- _Exercise objective_
Take the data below and copy exactly the lines starting at the one with "Why do systems" and finishing at the one with "Consider ISO C99, which", both included.
┄┄┄┄┄┄┄┄┄┄
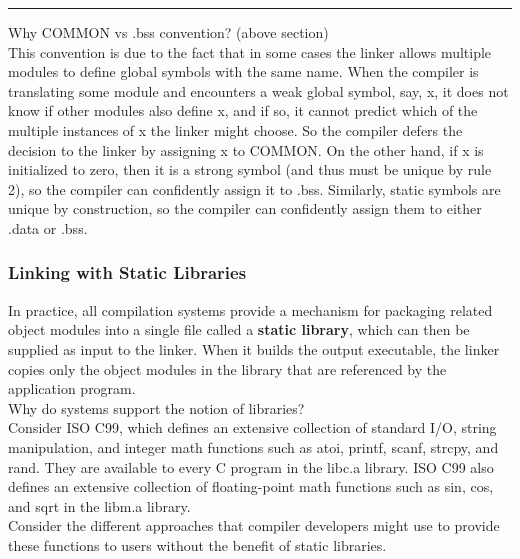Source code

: \documentclass[11pt]{article}
\begin{document}
\noindent\rule{\textwidth}{0.5pt}

Why COMMON vs .bss convention? (above section)\\
This convention is due to the fact that in some cases the linker allows multiple modules to define global symbols with the same name. When the compiler is translating some module and encounters a weak global symbol, say, x, it does not know if other modules also define x, and if so, it cannot predict which of the multiple instances of x the linker might choose. So the compiler defers the decision to the linker by assigning x to COMMON. On the other hand, if x is initialized to zero, then it is a strong symbol (and thus must be unique by rule 2), so the compiler can confidently assign it to .bss. Similarly, static symbols are unique by construction, so the compiler can confidently assign them to either .data or .bss.\\


\subsubsection{Linking with Static Libraries}
\label{sec:orgc831451}
In practice, all compilation systems provide a mechanism for packaging related object modules into a single file called a \textbf{static library}, which can then be supplied as input to the linker. When it builds the output executable, the linker copies only the object modules in the library that are referenced by the application program.\\


Why do systems support the notion of libraries?\\
Consider ISO C99, which defines an extensive collection of standard I/O, string manipulation, and integer math functions such as atoi, printf, scanf, strcpy, and rand. They are available to every C program in the libc.a library. ISO C99 also defines an extensive collection of floating-point math functions such as sin, cos, and sqrt in the libm.a library.\\

Consider the different approaches that compiler developers might use to provide these functions to users without the benefit of static libraries.\\
\end{document}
┄┄┄┄┄┄┄┄┄┄
- _Completed task_
Why do systems support the notion of libraries?\\
Consider ISO C99, which defines an extensive collection of standard I/O, string manipulation, and integer math functions such as atoi, printf, scanf, strcpy, and rand. They are available to every C program in the libc.a library. ISO C99 also defines an extensive collection of floating-point math functions such as sin, cos, and sqrt in the libm.a library.\\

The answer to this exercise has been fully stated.